CityHealth is an initiative of the de Beaumont Foundation and Kaiser Permanente. It was founded in 2014 by the de Beaumont Foundation “to identify and pursue the most effective and achievable local policy solutions” that could make healthier communities. This policy charge would be renewed every five years to make sure that CityHealth was on the cusp of the needed local policy that would bring the most benefit to cities across the country. In 2020, CityHealth brought its policy advisory committee back together to reevaluate its original policy package and developed the 2.0 policy package. Our challenge was to support the transition from the nine-policy original package that the nation’s 40 largest cities were familiar with and had been striving toward for the past five years to a new 12 policy package for the nation’s 75 largest cities.

Our Approach 

Over the transition year, we focused on education and emphasizing the opportunity. We created new policy package pages on the website: each policy received its own page with details, paired with blogs that we drafted for the Co-Executive Directors to post monthly on each individual policy. We promoted much of this content through organic social and digital ads on Twitter, Facebook and Google. We also worked on the releases of three policy reports on earned sick leave, housing (which reflected three of the new policies on housing) and flavored tobacco that provided an even deeper dive into these new policies. The flavored tobacco and housing report releases had corresponding city leader webinars that allowed for city leaders to hear from one or a few of their own on how they are implementing policy and navigating roadblocks.  

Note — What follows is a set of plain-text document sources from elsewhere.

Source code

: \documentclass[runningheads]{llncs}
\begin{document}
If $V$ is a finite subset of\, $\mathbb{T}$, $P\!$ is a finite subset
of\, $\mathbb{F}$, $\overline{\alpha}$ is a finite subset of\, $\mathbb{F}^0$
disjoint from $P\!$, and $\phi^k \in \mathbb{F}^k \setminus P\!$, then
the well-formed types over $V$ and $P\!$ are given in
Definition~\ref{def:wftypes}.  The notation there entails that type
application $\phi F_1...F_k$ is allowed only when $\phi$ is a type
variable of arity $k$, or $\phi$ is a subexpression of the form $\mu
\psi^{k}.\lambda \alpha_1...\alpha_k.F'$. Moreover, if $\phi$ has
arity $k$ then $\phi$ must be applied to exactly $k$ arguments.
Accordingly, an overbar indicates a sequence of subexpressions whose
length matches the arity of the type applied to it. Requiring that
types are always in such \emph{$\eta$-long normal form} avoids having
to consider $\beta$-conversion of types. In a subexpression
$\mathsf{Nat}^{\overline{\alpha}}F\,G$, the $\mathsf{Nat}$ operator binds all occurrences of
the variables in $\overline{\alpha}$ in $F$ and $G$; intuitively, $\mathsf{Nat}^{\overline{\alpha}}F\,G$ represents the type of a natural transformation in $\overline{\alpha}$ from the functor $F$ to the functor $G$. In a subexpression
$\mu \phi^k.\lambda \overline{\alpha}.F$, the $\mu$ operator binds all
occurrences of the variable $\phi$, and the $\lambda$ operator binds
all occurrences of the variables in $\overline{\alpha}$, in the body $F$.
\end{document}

We knew this transition was going to be hardest for the cities that were already familiar with CityHealth and that had done well with the previous policy package (92.5% of the original 40 cities had received an overall medal in the final assessment, including 10 gold medals), so the messaging we helped to refine for staff to use focused on the opportunity this new policy package presented—an opportunity for city leadership to achieve their next gold medal and expand their adoption of health-promoting policies that are timely and needed in the context of where they are as a city today. We used the example of Tobacco 21, which was a part of the first policy package and was a policy that gained traction in cities and states in the beginning but became federal law in 2019. This showed the type of policy shifts that could happen in five years and illustrated the purpose of CityHealth’s policy package approach.   

We also emphasized that while the policy package was getting larger, six of the policies were familiar —only their criteria were changing. 

Results and Impact

Throughout the year, of the top 20 destinations on the CityHealth website, 60% were specific to learning about the 2.0 policy package—either a policy blog, a policy page or report —and 30% were general CityHealth/About Us pages. After a year of communicating the shift, on December 21, the first assessment on the 2.0 policy package in 75 cities was released and we continue to support the release via social media to support understanding and ongoing education of CityHealth’s work.